Supporting Statement
OMB Control Number 1557-0106
Securities Exchange Act Disclosure Rules (12 CFR 11) and Securities of Federal Savings Associations (12 CFR 194)
A. Justification
1. Circumstances that make the collection necessary:
The Securities and Exchange Commission (SEC) is required by statute to collect, through regulation, from any firm that is required to register its stock with the SEC certain information and documents. 15 U.S.C. 78m(a)(1). Federal law also requires the OCC to apply similar regulations to any national bank or Federal savings association similarly required to be registered (those with a class of equity securities held by 500 or more shareholders). 15 U.S.C. 78l(i). Further, current and potential shareholders, depositors, and members of the public need the information in order to make informed investment and deposit decisions.
The OCC regulations in Parts 11 and 194 are tailored, somewhat, to the needs and resources of national banks. However, for each exception from SEC regulations, the OCC must find that applying the SEC standard to national banks is not necessary to protect national bank shareholders, and the OCC must “publish such findings, and the detailed reasons therefore, in the Federal Register.” Only rarely has the OCC made such a finding.
Parts 11 and 194 incorporate by reference the applicable SEC regulations. The OCC does not maintain its own forms for collecting information and instead requires reporting banks to file SEC forms.

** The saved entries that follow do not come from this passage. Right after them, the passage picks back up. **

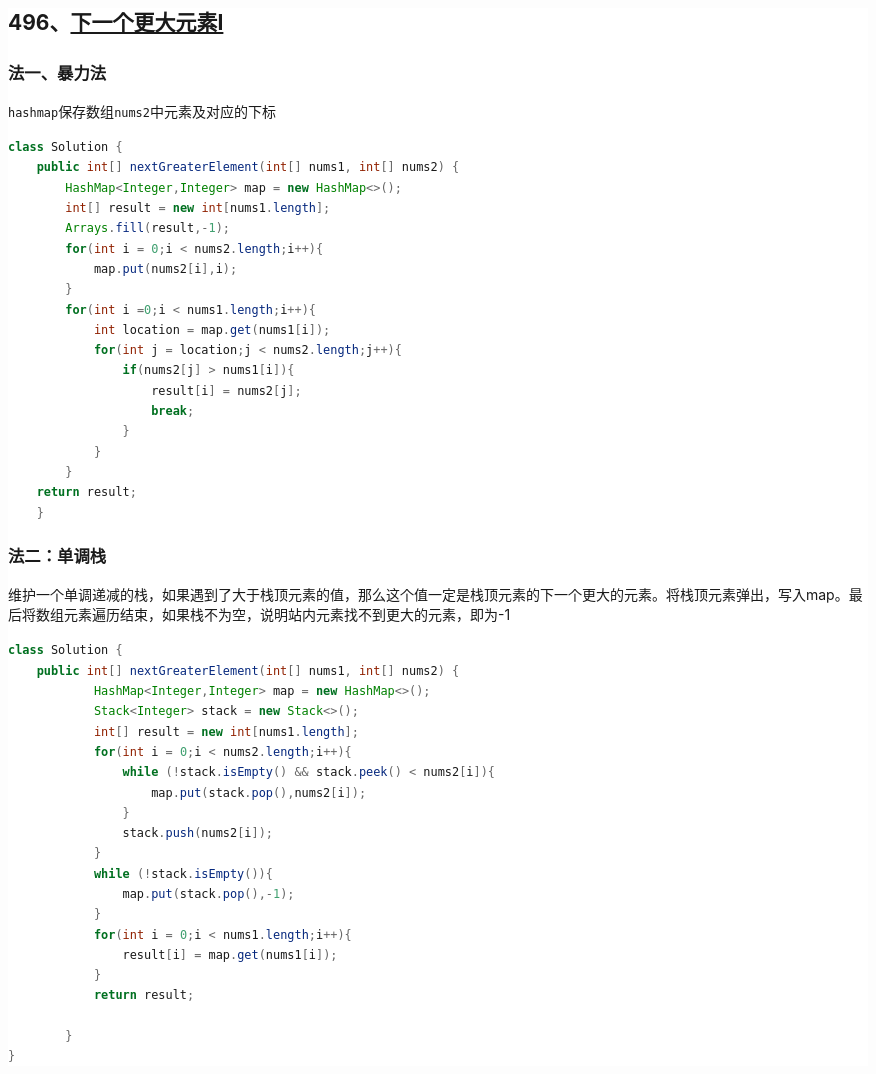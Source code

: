 ## 496、[下一个更大元素Ⅰ](https://leetcode-cn.com/problems/next-greater-element-i/)

### 法一、暴力法

`hashmap`保存数组`nums2`中元素及对应的下标

```java
class Solution {
    public int[] nextGreaterElement(int[] nums1, int[] nums2) {
        HashMap<Integer,Integer> map = new HashMap<>();
        int[] result = new int[nums1.length];
        Arrays.fill(result,-1);
        for(int i = 0;i < nums2.length;i++){
            map.put(nums2[i],i);
        }
        for(int i =0;i < nums1.length;i++){
            int location = map.get(nums1[i]);
            for(int j = location;j < nums2.length;j++){
                if(nums2[j] > nums1[i]){
                    result[i] = nums2[j];
                    break;
                }
            }
        }
    return result;
    }
```

### 法二：单调栈

维护一个单调递减的栈，如果遇到了大于栈顶元素的值，那么这个值一定是栈顶元素的下一个更大的元素。将栈顶元素弹出，写入map。最后将数组元素遍历结束，如果栈不为空，说明站内元素找不到更大的元素，即为-1

```java
class Solution {
    public int[] nextGreaterElement(int[] nums1, int[] nums2) {
            HashMap<Integer,Integer> map = new HashMap<>();
            Stack<Integer> stack = new Stack<>();
            int[] result = new int[nums1.length];
            for(int i = 0;i < nums2.length;i++){
                while (!stack.isEmpty() && stack.peek() < nums2[i]){
                    map.put(stack.pop(),nums2[i]);
                }
                stack.push(nums2[i]);
            }
            while (!stack.isEmpty()){
                map.put(stack.pop(),-1);
            }
            for(int i = 0;i < nums1.length;i++){
                result[i] = map.get(nums1[i]);
            }
            return result;

        }
}
```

2. Use of the information:
Parts 11 and 194 ensure that publicly owned national banks and Federal savings associations provide adequate information about their operation to current and potential shareholders, depositors, and to the public. The OCC reviews the information to ensure that it complies with Federal law and makes public all information required to be filed under these rules. Investors, depositors, and the public use the information to make informed investment decisions.
3. Consideration of the use of improved information technology:
To provide for the electronic filing of beneficial ownership reports (Forms 3, 4, and 5), the OCC, Federal Deposit Insurance Corporation and the Board of Governors of the Federal Reserve System have created an electronic filing system utilizing the FDICconnect secure Web platform. This filing system became operational beginning July 30, 2003.
4. Efforts to identify duplication:
The information is required by statute. The OCC has adopted SEC forms. Parts 11 and 194 simplify the submission of information, and provide information to the users in a familiar format. The forms and required disclosures are unique and do not duplicate data reported for other purposes.
5. Methods used to minimize burden if the collection has a significant impact on a substantial number of small entities:
This information collection does not have a significant impact on a substantial number of small entities. Nevertheless, this information collection imposes on national banks and Federal savings associations, regardless of size, only the minimum burden necessary to fulfill statutory requirements and to serve depositors, investors, and the public. Further, national banks and Federal savings associations with total assets of $10,000,000 or less need not register any class of securities. Finally, only national banks and Federal savings associations with a class of equity securities held by 2,000 or more shareholders initially must register and file the forms, and must continue to do so until the number of shareholders is less than 1,200.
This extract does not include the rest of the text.